Introduction to Cell Development
During early development, tissues and organs begin to bloom through the shifting, splitting, and growing of many thousands of cells. A team of MIT engineers has now developed a way to predict, minute by minute, how individual cells will fold, divide, and rearrange during a fruit fly’s earliest stage of growth.
The New Method
The new method may one day be applied to predict the development of more complex tissues, organs, and organisms. It could also help scientists identify cell patterns that correspond to early-onset diseases, such as asthma and cancer. In a study, the team presents a new deep-learning model that learns, then predicts, how certain geometric properties of individual cells will change as a fruit fly develops.
How it Works
The model records and tracks properties such as a cell’s position, and whether it is touching a neighboring cell at a given moment. The team applied the model to videos of developing fruit fly embryos, each of which starts as a cluster of about 5,000 cells. They found the model could predict, with 90 percent accuracy, how each of the 5,000 cells would fold, shift, and rearrange, minute by minute, during the first hour of development.

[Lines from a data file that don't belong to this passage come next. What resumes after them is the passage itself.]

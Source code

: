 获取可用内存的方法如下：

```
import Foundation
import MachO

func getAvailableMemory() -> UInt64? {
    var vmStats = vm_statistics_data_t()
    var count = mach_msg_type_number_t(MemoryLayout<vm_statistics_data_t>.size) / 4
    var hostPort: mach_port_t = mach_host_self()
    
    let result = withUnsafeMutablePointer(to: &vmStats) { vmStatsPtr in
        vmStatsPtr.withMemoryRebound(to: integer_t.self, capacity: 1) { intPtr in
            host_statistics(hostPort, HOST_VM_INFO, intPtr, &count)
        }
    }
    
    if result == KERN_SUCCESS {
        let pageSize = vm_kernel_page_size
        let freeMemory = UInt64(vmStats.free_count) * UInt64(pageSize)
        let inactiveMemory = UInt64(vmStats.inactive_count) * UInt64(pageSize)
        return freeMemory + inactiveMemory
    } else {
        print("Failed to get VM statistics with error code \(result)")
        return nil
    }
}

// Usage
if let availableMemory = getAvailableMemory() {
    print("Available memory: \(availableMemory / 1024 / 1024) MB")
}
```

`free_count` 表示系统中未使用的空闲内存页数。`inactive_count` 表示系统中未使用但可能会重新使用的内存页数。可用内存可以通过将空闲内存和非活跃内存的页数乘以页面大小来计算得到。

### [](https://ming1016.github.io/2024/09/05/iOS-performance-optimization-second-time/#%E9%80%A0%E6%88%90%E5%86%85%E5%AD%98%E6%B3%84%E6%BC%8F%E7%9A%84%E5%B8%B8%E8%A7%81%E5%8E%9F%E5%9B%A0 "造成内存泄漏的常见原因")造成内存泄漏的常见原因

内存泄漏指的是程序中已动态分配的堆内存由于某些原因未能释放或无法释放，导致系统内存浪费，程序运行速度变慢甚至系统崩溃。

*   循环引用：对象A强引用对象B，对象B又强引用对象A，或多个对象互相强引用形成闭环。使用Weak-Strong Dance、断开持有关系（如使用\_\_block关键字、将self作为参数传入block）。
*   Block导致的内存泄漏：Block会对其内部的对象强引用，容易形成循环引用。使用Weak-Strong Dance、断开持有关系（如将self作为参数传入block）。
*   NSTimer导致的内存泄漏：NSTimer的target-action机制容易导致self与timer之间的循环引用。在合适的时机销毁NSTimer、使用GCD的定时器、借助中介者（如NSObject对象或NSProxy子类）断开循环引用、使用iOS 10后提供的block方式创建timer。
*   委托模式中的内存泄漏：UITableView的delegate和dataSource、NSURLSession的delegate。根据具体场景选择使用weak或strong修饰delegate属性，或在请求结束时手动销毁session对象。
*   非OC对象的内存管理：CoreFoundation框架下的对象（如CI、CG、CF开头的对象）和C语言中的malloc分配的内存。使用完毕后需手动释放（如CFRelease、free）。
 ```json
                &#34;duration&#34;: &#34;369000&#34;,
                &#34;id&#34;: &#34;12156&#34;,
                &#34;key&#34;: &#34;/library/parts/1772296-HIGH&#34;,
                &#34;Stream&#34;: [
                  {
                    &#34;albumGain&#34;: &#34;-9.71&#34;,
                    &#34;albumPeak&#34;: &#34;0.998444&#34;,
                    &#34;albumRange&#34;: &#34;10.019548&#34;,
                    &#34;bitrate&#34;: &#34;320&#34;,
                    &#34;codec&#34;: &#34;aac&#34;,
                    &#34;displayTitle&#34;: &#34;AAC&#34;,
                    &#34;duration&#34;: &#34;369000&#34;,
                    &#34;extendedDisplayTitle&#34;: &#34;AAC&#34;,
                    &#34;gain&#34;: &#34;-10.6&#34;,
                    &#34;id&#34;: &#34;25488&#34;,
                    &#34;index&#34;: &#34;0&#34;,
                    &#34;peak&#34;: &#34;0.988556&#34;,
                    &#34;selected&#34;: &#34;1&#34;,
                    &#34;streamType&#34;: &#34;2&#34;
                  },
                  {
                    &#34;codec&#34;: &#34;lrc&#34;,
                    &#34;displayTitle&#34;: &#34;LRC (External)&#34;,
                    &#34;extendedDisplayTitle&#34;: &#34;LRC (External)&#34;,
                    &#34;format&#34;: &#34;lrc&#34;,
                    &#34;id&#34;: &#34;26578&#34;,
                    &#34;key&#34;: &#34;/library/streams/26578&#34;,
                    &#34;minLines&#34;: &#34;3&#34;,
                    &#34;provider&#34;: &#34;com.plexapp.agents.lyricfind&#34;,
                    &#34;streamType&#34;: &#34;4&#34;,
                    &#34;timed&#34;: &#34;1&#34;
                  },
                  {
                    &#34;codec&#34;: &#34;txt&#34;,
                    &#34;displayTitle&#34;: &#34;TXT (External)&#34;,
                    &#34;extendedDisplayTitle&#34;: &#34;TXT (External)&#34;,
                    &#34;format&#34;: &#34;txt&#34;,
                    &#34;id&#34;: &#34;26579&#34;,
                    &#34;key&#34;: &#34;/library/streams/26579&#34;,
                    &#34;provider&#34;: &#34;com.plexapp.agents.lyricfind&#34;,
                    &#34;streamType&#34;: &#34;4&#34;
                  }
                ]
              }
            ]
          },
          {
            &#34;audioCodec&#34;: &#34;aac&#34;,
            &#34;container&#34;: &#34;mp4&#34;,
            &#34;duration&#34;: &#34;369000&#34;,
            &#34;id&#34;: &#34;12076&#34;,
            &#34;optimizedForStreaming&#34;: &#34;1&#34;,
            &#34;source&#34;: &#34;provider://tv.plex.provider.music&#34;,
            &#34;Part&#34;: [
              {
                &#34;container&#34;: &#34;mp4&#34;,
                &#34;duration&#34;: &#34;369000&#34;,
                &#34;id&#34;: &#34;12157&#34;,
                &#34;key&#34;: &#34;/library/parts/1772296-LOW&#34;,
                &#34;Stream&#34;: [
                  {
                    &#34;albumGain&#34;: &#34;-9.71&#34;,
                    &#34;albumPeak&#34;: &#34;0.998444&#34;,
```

Gastrulation: The Initial Phase
This very initial phase is known as gastrulation, which takes place over roughly one hour, when individual cells are rearranging on a time scale of minutes. By accurately modeling this early period, scientists can start to uncover how local cell interactions give rise to global tissues and organisms. The researchers hope to apply the model to predict the cell-by-cell development in other species, such zebrafish and mice.
Potential Applications
Then, they can begin to identify patterns that are common across species. The team also envisions that the method could be used to discern early patterns of disease, such as in asthma. Lung tissue in people with asthma looks markedly different from healthy lung tissue. How asthma-prone tissue initially develops is an unknown process that the team’s new method could potentially reveal.
Capturing Cell Dynamics
“Asthmatic tissues show different cell dynamics when imaged live,” says co-author and MIT graduate student Haiqian Yang. “We envision that our model could capture these subtle dynamical differences and provide a more comprehensive representation of tissue behavior, potentially improving diagnostics or drug-screening assays.”
The Dual-Graph Structure
Scientists typically model how an embryo develops in one of two ways: as a point cloud, where each point represents an individual cell as point that moves over time; or as a “foam,” which represents individual cells as bubbles that shift and slide against each other, similar to the bubbles in shaving foam. Rather than choose between the two approaches, the researchers embraced both.
Combining Point Cloud and Foam
“There’s a debate about whether to model as a point cloud or a foam,” Yang says. “But both of them are essentially different ways of modeling the same underlying graph, which is an elegant way to represent living tissues. By combining these as one graph, we can highlight more structural information, like how cells are connected to each other as they rearrange over time.”
Training the Model
At the heart of the new model is a “dual-graph” structure that represents a developing embryo as both moving points and bubbles. Through this dual representation, the researchers hoped to capture more detailed geometric properties of individual cells. As a proof of principle, the team trained the new model to “learn” how individual cells change over time during fruit fly gastrulation.
Conclusion
The team believes that, in principle, the new model, and the dual-graph approach, should be able to predict the cell-by-cell development of other multiceullar systems, such as more complex species, and even some human tissues and organs. The limiting factor is the availability of high-quality video data. This work is supported, in part, by the U.S. National Institutes of Health.
FAQs
Q: What is the main goal of the new method developed by MIT engineers?
A: The main goal is to predict, minute by minute, how individual cells will fold, divide, and rearrange during a fruit fly’s earliest stage of growth.
Q: What is gastrulation?
A: Gastrulation is the initial phase of development, which takes place over roughly one hour, when individual cells are rearranging on a time scale of minutes.
Q: What are the potential applications of the new method?
A: The method could be used to predict the development of more complex tissues, organs, and organisms, and to identify cell patterns that correspond to early-onset diseases, such as asthma and cancer.
Q: What is the dual-graph structure?
A: The dual-graph structure represents a developing embryo as both moving points and bubbles, combining the point cloud and foam approaches to model how an embryo develops.
Q: What is the limiting factor for applying the new model to other species?
A: The limiting factor is the availability of high-quality video data.